»»
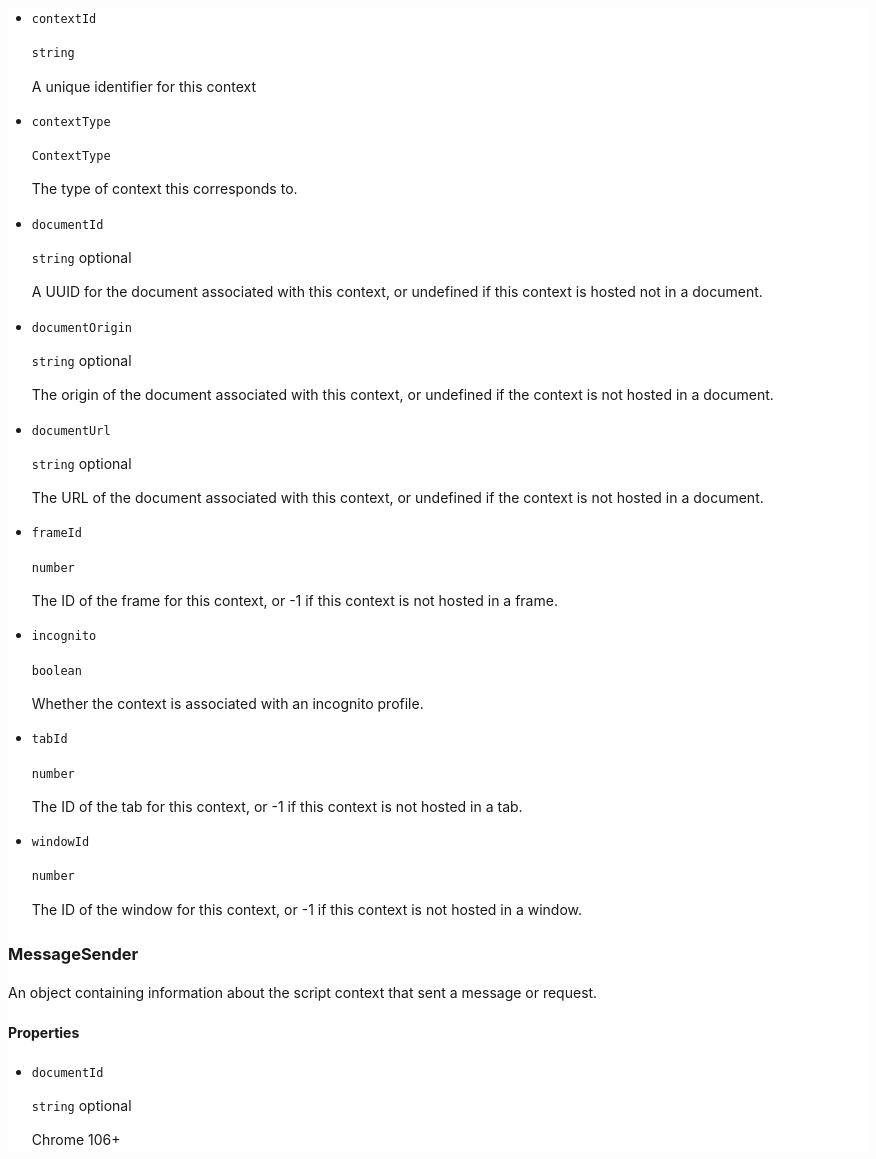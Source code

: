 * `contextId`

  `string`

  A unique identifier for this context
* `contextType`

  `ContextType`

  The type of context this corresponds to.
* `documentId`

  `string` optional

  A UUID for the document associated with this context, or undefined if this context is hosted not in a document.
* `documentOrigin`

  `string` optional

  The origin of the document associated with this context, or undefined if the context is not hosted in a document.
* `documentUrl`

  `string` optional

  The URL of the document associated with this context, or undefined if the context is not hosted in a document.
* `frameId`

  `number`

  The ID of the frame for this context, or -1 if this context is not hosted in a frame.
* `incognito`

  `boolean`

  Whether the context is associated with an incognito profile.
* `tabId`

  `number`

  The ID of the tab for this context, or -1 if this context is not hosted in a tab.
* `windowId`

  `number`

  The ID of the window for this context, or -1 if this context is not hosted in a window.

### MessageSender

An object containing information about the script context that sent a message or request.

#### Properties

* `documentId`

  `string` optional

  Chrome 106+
««
Exercise prompt:
All that is wanted is the line with "An object containing" and every later line in the entries, reproduced exactly.

Response to this task:
An object containing information about the script context that sent a message or request.

#### Properties

* `documentId`

  `string` optional

  Chrome 106+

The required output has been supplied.